WHAT IS BEING ASKED: Only lines containing the word "media" belong in the answer; copy each one from the records.

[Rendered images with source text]
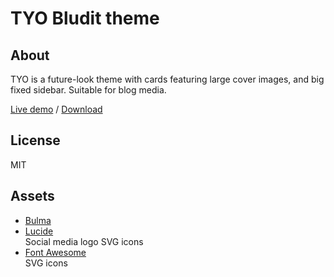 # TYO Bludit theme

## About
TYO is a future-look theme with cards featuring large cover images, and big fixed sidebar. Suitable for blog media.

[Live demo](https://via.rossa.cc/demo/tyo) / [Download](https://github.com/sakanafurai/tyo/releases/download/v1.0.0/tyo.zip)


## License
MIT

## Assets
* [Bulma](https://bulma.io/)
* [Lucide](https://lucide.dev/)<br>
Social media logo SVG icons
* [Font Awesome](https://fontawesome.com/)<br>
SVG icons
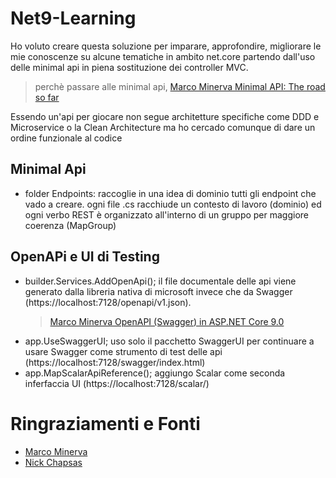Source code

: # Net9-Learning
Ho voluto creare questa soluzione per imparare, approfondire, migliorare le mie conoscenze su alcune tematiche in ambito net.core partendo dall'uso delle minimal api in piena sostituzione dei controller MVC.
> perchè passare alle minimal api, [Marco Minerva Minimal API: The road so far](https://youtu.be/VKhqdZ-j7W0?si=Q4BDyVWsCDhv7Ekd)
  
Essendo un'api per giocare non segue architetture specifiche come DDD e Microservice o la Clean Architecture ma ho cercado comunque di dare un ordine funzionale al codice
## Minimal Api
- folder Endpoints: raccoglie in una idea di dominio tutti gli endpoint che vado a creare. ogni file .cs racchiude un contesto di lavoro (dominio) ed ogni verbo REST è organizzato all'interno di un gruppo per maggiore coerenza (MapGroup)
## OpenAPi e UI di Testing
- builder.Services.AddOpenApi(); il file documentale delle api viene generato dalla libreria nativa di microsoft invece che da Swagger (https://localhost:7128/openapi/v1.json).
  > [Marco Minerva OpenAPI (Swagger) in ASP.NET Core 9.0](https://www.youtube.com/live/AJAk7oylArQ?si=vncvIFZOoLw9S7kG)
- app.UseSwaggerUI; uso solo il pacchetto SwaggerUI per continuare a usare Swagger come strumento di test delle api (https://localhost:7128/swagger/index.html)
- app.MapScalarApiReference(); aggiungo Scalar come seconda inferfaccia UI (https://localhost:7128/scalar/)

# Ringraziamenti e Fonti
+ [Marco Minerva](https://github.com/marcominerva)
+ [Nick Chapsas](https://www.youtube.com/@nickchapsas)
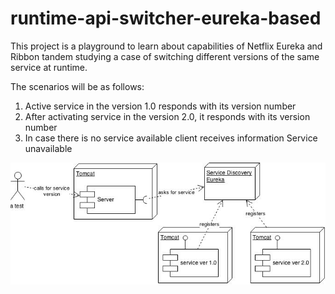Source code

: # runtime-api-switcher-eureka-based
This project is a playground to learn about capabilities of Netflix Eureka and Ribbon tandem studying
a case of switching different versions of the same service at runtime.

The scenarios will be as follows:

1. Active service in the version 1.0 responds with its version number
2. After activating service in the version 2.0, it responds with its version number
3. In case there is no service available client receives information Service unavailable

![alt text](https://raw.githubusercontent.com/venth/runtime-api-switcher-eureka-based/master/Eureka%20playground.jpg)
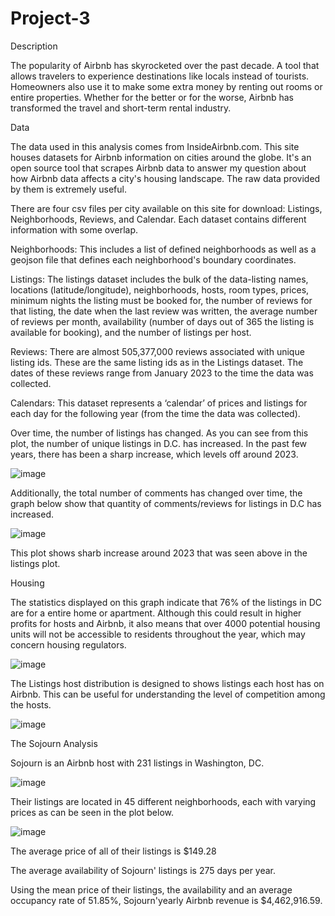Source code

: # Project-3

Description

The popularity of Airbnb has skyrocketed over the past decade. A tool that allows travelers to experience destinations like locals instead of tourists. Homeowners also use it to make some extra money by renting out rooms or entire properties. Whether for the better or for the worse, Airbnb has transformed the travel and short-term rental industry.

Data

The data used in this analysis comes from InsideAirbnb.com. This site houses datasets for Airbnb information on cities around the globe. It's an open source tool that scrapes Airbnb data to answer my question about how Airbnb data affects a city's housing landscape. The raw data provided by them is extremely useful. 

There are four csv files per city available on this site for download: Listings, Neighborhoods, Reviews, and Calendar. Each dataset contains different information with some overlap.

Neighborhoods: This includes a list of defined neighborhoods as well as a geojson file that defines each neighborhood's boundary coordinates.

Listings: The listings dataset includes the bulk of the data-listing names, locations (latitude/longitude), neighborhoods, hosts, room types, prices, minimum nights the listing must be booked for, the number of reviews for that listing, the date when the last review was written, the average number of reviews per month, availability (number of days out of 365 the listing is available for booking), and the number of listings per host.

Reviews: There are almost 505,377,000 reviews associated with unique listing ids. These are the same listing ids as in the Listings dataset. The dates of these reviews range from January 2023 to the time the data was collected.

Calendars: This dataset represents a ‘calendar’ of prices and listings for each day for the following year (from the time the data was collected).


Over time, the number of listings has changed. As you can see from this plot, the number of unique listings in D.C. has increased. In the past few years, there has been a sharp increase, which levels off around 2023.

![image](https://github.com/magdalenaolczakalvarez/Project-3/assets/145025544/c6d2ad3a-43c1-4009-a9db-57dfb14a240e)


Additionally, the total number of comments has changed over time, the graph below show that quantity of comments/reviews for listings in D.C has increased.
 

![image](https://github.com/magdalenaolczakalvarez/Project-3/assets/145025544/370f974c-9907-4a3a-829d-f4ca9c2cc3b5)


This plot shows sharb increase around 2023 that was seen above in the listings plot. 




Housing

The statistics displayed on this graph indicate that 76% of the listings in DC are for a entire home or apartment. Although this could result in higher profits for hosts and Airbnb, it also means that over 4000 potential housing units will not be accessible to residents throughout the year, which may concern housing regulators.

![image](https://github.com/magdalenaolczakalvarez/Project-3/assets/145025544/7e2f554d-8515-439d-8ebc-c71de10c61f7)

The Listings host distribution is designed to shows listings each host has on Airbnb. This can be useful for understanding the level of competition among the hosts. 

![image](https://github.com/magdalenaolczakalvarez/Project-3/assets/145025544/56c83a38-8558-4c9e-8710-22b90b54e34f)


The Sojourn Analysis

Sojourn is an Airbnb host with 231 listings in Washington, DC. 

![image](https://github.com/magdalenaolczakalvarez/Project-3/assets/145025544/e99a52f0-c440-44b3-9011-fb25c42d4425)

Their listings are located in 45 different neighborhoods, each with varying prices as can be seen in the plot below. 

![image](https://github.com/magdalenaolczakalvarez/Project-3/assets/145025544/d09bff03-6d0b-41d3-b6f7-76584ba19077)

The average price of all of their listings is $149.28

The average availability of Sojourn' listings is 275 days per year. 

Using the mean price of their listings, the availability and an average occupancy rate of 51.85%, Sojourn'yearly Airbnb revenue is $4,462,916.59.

SOLUTION BELOW:
TYO is a future-look theme with cards featuring large cover images, and big fixed sidebar. Suitable for blog media.
Social media logo SVG icons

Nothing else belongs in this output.